In the place of Humpty Dumpty, we might well substitute the statue (or the person) of Saddam Hussein, pulled down after the U.S. capture of Baghdad in 2003, and the uncontrollable chaos that has ensued since. As the nation assesses President Bush’s latest effort to salvage the administration’s tragic misadventure in Iraq, the lesson of Humpty Dumpty is one we wish the president and those in power around him had learned in the nursery. In Iraq, the United States now faces the limits of its power to shape events. Policymakers and pundits who scorned critics for their reality-based analyses (The New York Times Magazine, 10/17/04) are now confronted with the unimagined consequences of their reality-shaping fantasies.

Dynamics internal to Iraqi society make it nigh on impossible for the United States to prevail. The ascent of the Shiites to power, the resistance of the Sunni, the diabolical meddling of Al Qaeda, the growth of the militias, the cycles of atrocity and revenge make it impossible for a mere 20,000 additional troops to make a significant difference, especially given the 10-month window the president has assigned for the Iraqi government to take responsibility for security in all the country’s provinces. Furthermore, as Zbigniew Brzezinski has observed, the U.S. engagement in Iraq is on the wrong side of history, a colonial war in a postcolonial age.

Those are the obstacles we face on the Iraqi side. On the American side, there is, first, the attrition of the military. The seven additional brigades to be assigned to Iraq are not fresh reserves. They are men and women whose time in Iraq will be extended once again or whose rotation home will be cut short, and all these units lack sufficient equipment. Even the expansion of the Army and Marine Corps announced by Secretary of Defense Robert Gates will not consist of new recruits, but of National Guard and Reserve members whose liability to be called up for overseas assignments will be expanded. Add to this the impatience of the American public voiced in the last election and in plummeting poll numbers for the president’s policy, and you have an initiative destined for failure. When a democratic nation goes to war, public support is a sine qua non for success.

One aspect of the president’s policy shows how much the administration remains immune to realitynamely, the threat of expanding the conflict to include Iran. So determined is the administration to impose its will rather than face reality, that it appears prepared to lead us over a precipice into a regional conflict. Shortly before President Bush’s speech, the Navy dispatched an additional task force to the Persian Gulf. The day following the speech, U.S. troops invaded the Iranian consulate in Irbil and arrested six Iranian nationals. In addition, the government blocked a transaction from a major Iranian bank. No doubt, Iran is meddling in Iraq, and measures need to be taken to curtail its interference. But embroiling the United States in a broader war is the last thing the overstretched military needs.
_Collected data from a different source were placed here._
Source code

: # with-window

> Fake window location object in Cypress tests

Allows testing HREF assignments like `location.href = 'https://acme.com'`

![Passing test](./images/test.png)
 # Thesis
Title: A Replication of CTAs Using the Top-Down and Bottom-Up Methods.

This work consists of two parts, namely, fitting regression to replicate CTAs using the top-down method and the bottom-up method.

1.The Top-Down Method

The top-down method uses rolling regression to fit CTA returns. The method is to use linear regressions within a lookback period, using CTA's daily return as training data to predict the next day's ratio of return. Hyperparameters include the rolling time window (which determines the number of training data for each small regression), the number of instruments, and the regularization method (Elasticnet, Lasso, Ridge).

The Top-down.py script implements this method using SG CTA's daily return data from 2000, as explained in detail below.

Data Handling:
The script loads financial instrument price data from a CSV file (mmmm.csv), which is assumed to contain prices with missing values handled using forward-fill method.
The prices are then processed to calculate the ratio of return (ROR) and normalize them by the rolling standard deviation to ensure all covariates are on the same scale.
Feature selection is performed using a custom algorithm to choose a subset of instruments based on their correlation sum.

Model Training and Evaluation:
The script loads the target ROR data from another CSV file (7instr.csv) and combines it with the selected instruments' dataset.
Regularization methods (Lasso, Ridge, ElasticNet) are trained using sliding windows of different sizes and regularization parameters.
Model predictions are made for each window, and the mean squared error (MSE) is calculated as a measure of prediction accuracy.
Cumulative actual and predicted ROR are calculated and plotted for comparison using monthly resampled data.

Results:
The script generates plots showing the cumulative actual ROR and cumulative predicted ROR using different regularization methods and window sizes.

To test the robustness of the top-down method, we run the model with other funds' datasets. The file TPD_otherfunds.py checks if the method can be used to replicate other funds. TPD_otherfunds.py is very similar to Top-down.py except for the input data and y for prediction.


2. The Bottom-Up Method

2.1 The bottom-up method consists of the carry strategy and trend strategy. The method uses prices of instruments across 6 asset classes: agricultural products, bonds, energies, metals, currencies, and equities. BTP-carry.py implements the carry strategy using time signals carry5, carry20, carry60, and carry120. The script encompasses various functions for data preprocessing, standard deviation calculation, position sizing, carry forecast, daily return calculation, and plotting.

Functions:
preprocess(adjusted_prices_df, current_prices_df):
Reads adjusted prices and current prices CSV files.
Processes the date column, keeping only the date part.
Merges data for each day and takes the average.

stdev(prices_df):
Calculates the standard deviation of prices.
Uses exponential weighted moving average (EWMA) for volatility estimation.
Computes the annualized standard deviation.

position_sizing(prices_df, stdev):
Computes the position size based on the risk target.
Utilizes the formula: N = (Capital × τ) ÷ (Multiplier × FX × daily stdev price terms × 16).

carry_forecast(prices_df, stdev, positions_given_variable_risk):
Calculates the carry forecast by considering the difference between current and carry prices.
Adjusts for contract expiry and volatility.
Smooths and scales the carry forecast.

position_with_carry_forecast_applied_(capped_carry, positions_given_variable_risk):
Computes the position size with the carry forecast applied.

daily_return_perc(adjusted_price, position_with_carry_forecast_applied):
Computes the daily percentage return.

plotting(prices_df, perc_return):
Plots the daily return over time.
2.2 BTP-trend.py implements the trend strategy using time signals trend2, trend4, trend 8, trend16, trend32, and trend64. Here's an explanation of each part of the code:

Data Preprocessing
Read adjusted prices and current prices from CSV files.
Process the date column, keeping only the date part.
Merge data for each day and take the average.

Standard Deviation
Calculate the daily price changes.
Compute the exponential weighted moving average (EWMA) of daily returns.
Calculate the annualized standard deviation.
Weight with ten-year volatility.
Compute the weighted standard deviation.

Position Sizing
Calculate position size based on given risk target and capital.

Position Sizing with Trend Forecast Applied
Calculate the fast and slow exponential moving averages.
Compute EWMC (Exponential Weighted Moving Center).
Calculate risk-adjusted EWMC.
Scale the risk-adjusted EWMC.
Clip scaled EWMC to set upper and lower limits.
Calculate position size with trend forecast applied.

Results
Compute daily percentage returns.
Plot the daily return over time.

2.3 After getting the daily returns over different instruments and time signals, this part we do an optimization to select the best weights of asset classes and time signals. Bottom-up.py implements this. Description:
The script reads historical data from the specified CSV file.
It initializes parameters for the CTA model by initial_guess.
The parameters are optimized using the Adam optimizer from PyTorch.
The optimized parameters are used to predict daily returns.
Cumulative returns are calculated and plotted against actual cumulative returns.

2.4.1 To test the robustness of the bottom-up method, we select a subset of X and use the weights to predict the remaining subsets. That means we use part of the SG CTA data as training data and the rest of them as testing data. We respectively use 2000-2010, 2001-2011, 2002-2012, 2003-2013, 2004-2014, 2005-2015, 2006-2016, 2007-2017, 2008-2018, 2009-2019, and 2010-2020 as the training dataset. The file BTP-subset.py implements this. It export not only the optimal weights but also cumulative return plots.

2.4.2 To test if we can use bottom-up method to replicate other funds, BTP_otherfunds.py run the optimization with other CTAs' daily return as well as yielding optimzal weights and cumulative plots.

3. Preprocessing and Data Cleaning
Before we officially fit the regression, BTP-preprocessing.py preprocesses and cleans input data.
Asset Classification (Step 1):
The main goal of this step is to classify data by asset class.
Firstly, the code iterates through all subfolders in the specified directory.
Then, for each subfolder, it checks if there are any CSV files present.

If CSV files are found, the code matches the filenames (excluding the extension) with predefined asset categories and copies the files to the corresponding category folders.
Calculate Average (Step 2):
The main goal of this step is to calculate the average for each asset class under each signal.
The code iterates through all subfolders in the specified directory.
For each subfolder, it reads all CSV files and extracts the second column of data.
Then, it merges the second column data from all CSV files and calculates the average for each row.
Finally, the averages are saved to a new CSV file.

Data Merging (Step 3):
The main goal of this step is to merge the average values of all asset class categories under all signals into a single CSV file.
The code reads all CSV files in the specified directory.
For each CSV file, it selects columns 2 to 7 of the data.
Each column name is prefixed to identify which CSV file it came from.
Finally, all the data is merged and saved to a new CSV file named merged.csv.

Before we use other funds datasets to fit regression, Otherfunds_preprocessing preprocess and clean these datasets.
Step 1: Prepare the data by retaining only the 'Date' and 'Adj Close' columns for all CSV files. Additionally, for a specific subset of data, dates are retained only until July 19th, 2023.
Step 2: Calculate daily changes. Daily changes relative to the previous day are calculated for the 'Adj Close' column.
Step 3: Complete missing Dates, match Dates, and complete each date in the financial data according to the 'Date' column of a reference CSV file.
Iran has a population four times that of Iraq, and it could more than match the United States surge with waves of mujahadeen who would easily entangle and exhaust coalition forces. In addition, Iran has the capacity to block oil traffic in the Persian Gulf and send the petromarket into chaos. The United States certainly has the muscle to do great damage to Iran, but only at an unacceptably high price. What is needed in Iraq is more than added troop strength. When fielding insufficient forces, a good leader reaches for a settlement. In the Persian Gulf, as the Iraq Study Group proposed, the United States should be laying the diplomatic groundwork for a regional peace settlement. By now, the lessons of Humpty Dumpty should be clear to all.